- _TASK INSTRUCTIONS_: Look below for the line with "## 部署master". Extract that line and each one after it through the last, word for word.

- _DATA EXTRACTS_:
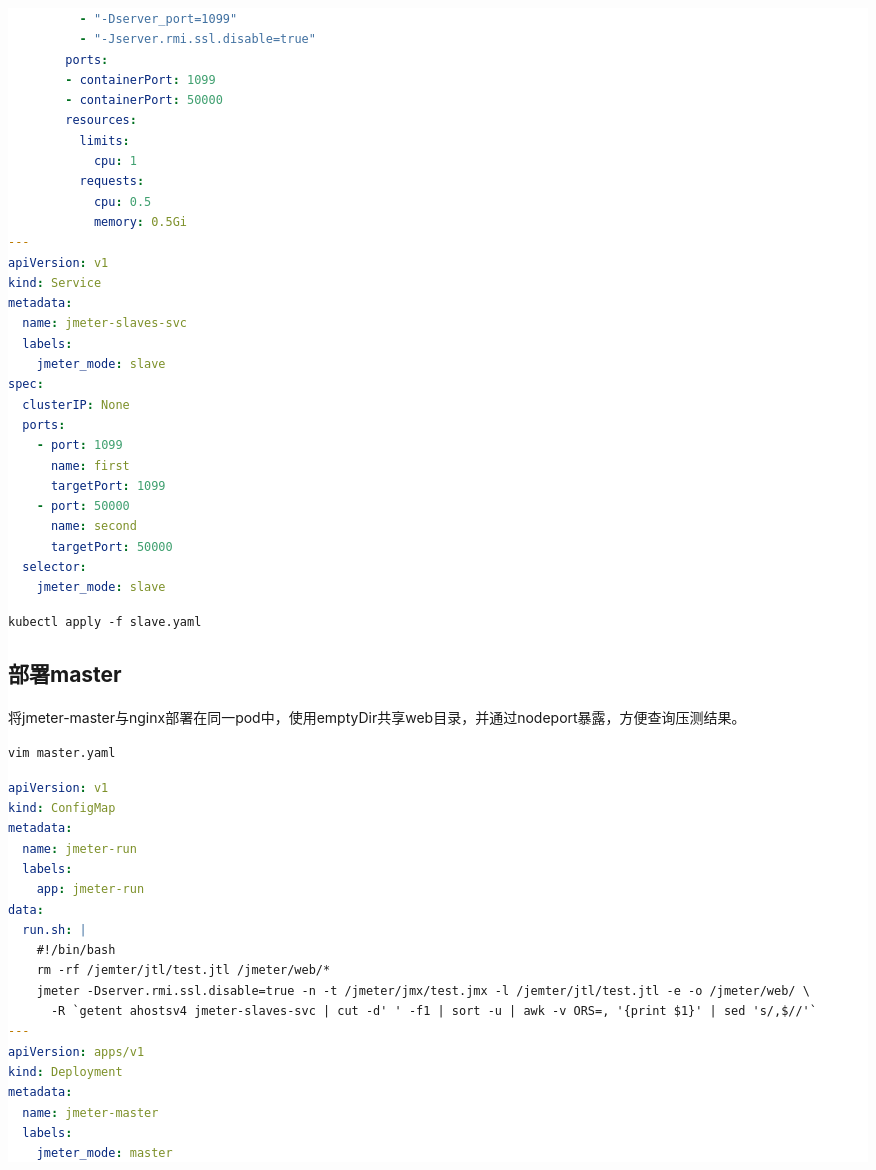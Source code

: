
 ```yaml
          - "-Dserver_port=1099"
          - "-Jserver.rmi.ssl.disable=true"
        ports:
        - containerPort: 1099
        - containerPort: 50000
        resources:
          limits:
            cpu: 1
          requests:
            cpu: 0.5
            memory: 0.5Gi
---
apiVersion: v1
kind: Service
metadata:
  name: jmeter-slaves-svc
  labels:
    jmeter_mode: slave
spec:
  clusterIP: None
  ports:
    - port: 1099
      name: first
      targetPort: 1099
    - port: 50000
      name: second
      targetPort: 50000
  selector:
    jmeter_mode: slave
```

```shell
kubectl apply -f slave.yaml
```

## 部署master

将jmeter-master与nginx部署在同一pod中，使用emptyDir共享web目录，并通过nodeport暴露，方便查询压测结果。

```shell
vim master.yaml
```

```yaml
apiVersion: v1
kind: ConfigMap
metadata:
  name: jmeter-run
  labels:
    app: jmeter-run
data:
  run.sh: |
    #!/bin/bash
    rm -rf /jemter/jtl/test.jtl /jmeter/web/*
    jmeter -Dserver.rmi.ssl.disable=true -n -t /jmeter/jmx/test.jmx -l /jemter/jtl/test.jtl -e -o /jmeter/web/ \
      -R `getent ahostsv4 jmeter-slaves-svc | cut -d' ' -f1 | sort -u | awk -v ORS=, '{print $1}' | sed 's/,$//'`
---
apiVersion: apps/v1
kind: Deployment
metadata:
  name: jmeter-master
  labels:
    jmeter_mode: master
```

- _PROBLEM SOLUTION_:
## 部署master

将jmeter-master与nginx部署在同一pod中，使用emptyDir共享web目录，并通过nodeport暴露，方便查询压测结果。

```shell
vim master.yaml
```

```yaml
apiVersion: v1
kind: ConfigMap
metadata:
  name: jmeter-run
  labels:
    app: jmeter-run
data:
  run.sh: |
    #!/bin/bash
    rm -rf /jemter/jtl/test.jtl /jmeter/web/*
    jmeter -Dserver.rmi.ssl.disable=true -n -t /jmeter/jmx/test.jmx -l /jemter/jtl/test.jtl -e -o /jmeter/web/ \
      -R `getent ahostsv4 jmeter-slaves-svc | cut -d' ' -f1 | sort -u | awk -v ORS=, '{print $1}' | sed 's/,$//'`
---
apiVersion: apps/v1
kind: Deployment
metadata:
  name: jmeter-master
  labels:
    jmeter_mode: master
```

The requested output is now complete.